┌────────
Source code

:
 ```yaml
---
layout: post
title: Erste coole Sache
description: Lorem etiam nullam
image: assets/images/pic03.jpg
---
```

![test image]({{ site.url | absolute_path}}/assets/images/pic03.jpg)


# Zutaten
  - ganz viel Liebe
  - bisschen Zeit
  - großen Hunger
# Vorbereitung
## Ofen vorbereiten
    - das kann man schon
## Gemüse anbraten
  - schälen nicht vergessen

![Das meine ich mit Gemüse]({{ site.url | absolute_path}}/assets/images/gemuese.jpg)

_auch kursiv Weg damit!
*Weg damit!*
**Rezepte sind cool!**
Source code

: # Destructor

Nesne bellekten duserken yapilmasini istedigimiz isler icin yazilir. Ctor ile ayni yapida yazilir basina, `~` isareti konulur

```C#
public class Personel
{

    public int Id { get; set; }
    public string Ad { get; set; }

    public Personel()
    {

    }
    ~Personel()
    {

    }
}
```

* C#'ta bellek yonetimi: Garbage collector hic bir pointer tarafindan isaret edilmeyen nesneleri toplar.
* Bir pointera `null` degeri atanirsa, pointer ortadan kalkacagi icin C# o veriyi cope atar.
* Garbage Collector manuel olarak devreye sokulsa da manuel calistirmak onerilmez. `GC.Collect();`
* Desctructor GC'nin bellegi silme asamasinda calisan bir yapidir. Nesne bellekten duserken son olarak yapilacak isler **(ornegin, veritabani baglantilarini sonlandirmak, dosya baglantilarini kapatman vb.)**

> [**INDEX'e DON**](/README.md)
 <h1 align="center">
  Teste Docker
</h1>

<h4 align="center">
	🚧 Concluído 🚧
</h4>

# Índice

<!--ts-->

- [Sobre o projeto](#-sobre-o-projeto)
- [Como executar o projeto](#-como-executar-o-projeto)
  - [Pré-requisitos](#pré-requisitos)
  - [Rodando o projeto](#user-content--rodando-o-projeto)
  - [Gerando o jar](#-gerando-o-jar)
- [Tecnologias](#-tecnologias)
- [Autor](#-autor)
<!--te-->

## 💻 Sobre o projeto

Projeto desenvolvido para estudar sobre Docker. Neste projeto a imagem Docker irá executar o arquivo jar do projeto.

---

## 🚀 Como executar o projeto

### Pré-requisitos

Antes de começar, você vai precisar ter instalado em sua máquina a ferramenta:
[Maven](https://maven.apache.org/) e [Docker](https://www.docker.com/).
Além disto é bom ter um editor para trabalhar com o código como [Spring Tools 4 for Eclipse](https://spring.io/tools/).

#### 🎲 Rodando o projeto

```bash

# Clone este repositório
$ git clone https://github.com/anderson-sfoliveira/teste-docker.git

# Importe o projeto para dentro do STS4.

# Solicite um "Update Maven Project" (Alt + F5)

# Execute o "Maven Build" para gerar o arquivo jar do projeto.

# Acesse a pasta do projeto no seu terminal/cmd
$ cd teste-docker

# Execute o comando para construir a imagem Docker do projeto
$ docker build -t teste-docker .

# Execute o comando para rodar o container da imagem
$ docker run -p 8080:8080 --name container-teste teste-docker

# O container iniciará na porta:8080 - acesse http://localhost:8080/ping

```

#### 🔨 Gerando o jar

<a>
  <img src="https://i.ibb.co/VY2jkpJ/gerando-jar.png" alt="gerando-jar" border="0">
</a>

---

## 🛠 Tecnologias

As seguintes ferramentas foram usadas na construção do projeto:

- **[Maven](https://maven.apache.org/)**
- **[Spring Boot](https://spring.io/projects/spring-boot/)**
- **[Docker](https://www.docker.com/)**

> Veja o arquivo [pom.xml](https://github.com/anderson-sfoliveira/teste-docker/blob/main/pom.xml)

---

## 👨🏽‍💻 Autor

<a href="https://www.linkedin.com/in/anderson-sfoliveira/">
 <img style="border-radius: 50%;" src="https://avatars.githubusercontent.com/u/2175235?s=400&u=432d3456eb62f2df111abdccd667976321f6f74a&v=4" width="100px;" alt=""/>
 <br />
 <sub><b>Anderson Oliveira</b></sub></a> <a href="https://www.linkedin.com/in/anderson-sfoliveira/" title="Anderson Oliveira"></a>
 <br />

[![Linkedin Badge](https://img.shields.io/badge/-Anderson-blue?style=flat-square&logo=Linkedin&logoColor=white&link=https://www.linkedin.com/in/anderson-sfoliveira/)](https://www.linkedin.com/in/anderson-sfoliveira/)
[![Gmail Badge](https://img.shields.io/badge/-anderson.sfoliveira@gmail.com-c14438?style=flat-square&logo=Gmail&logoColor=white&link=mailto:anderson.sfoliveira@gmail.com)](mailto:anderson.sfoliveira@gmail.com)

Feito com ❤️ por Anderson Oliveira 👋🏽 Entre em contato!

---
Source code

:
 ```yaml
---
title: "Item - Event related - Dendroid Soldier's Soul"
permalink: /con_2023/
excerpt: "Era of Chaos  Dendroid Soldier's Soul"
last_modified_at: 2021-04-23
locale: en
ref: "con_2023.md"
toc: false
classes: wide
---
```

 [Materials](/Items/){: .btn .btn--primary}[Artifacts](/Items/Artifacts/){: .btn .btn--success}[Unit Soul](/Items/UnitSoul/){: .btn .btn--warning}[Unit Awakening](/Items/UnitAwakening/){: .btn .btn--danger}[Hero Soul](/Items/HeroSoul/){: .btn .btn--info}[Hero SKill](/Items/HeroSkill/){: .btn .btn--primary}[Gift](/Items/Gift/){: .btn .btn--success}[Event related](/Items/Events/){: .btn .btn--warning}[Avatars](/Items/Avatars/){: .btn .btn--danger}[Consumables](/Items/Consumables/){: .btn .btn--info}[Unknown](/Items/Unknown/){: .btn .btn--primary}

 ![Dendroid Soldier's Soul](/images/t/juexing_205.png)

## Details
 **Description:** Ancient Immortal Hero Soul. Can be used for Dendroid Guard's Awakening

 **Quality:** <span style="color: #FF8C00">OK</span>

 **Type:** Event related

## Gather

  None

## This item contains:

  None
└────────
Transcribe all the entries, keeping each one exactly as it is.

Source code

:
 ```yaml
---
layout: post
title: Erste coole Sache
description: Lorem etiam nullam
image: assets/images/pic03.jpg
---
```

![test image]({{ site.url | absolute_path}}/assets/images/pic03.jpg)


# Zutaten
  - ganz viel Liebe
  - bisschen Zeit
  - großen Hunger
# Vorbereitung
## Ofen vorbereiten
    - das kann man schon
## Gemüse anbraten
  - schälen nicht vergessen

![Das meine ich mit Gemüse]({{ site.url | absolute_path}}/assets/images/gemuese.jpg)

_auch kursiv Weg damit!
*Weg damit!*
**Rezepte sind cool!**
Source code

: # Destructor

Nesne bellekten duserken yapilmasini istedigimiz isler icin yazilir. Ctor ile ayni yapida yazilir basina, `~` isareti konulur

```C#
public class Personel
{

    public int Id { get; set; }
    public string Ad { get; set; }

    public Personel()
    {

    }
    ~Personel()
    {

    }
}
```

* C#'ta bellek yonetimi: Garbage collector hic bir pointer tarafindan isaret edilmeyen nesneleri toplar.
* Bir pointera `null` degeri atanirsa, pointer ortadan kalkacagi icin C# o veriyi cope atar.
* Garbage Collector manuel olarak devreye sokulsa da manuel calistirmak onerilmez. `GC.Collect();`
* Desctructor GC'nin bellegi silme asamasinda calisan bir yapidir. Nesne bellekten duserken son olarak yapilacak isler **(ornegin, veritabani baglantilarini sonlandirmak, dosya baglantilarini kapatman vb.)**

> [**INDEX'e DON**](/README.md)
 <h1 align="center">
  Teste Docker
</h1>

<h4 align="center">
	🚧 Concluído 🚧
</h4>

# Índice

<!--ts-->

- [Sobre o projeto](#-sobre-o-projeto)
- [Como executar o projeto](#-como-executar-o-projeto)
  - [Pré-requisitos](#pré-requisitos)
  - [Rodando o projeto](#user-content--rodando-o-projeto)
  - [Gerando o jar](#-gerando-o-jar)
- [Tecnologias](#-tecnologias)
- [Autor](#-autor)
<!--te-->

## 💻 Sobre o projeto

Projeto desenvolvido para estudar sobre Docker. Neste projeto a imagem Docker irá executar o arquivo jar do projeto.

---

## 🚀 Como executar o projeto

### Pré-requisitos

Antes de começar, você vai precisar ter instalado em sua máquina a ferramenta:
[Maven](https://maven.apache.org/) e [Docker](https://www.docker.com/).
Além disto é bom ter um editor para trabalhar com o código como [Spring Tools 4 for Eclipse](https://spring.io/tools/).

#### 🎲 Rodando o projeto

```bash

# Clone este repositório
$ git clone https://github.com/anderson-sfoliveira/teste-docker.git

# Importe o projeto para dentro do STS4.

# Solicite um "Update Maven Project" (Alt + F5)

# Execute o "Maven Build" para gerar o arquivo jar do projeto.

# Acesse a pasta do projeto no seu terminal/cmd
$ cd teste-docker

# Execute o comando para construir a imagem Docker do projeto
$ docker build -t teste-docker .

# Execute o comando para rodar o container da imagem
$ docker run -p 8080:8080 --name container-teste teste-docker

# O container iniciará na porta:8080 - acesse http://localhost:8080/ping

```

#### 🔨 Gerando o jar

<a>
  <img src="https://i.ibb.co/VY2jkpJ/gerando-jar.png" alt="gerando-jar" border="0">
</a>

---

## 🛠 Tecnologias

As seguintes ferramentas foram usadas na construção do projeto:

- **[Maven](https://maven.apache.org/)**
- **[Spring Boot](https://spring.io/projects/spring-boot/)**
- **[Docker](https://www.docker.com/)**

> Veja o arquivo [pom.xml](https://github.com/anderson-sfoliveira/teste-docker/blob/main/pom.xml)

---

## 👨🏽‍💻 Autor

<a href="https://www.linkedin.com/in/anderson-sfoliveira/">
 <img style="border-radius: 50%;" src="https://avatars.githubusercontent.com/u/2175235?s=400&u=432d3456eb62f2df111abdccd667976321f6f74a&v=4" width="100px;" alt=""/>
 <br />
 <sub><b>Anderson Oliveira</b></sub></a> <a href="https://www.linkedin.com/in/anderson-sfoliveira/" title="Anderson Oliveira"></a>
 <br />

[![Linkedin Badge](https://img.shields.io/badge/-Anderson-blue?style=flat-square&logo=Linkedin&logoColor=white&link=https://www.linkedin.com/in/anderson-sfoliveira/)](https://www.linkedin.com/in/anderson-sfoliveira/)
[![Gmail Badge](https://img.shields.io/badge/-anderson.sfoliveira@gmail.com-c14438?style=flat-square&logo=Gmail&logoColor=white&link=mailto:anderson.sfoliveira@gmail.com)](mailto:anderson.sfoliveira@gmail.com)

Feito com ❤️ por Anderson Oliveira 👋🏽 Entre em contato!

---
Source code

:
 ```yaml
---
title: "Item - Event related - Dendroid Soldier's Soul"
permalink: /con_2023/
excerpt: "Era of Chaos  Dendroid Soldier's Soul"
last_modified_at: 2021-04-23
locale: en
ref: "con_2023.md"
toc: false
classes: wide
---
```

 [Materials](/Items/){: .btn .btn--primary}[Artifacts](/Items/Artifacts/){: .btn .btn--success}[Unit Soul](/Items/UnitSoul/){: .btn .btn--warning}[Unit Awakening](/Items/UnitAwakening/){: .btn .btn--danger}[Hero Soul](/Items/HeroSoul/){: .btn .btn--info}[Hero SKill](/Items/HeroSkill/){: .btn .btn--primary}[Gift](/Items/Gift/){: .btn .btn--success}[Event related](/Items/Events/){: .btn .btn--warning}[Avatars](/Items/Avatars/){: .btn .btn--danger}[Consumables](/Items/Consumables/){: .btn .btn--info}[Unknown](/Items/Unknown/){: .btn .btn--primary}

 ![Dendroid Soldier's Soul](/images/t/juexing_205.png)

## Details
 **Description:** Ancient Immortal Hero Soul. Can be used for Dendroid Guard's Awakening

 **Quality:** <span style="color: #FF8C00">OK</span>

 **Type:** Event related

## Gather

  None

## This item contains:

  None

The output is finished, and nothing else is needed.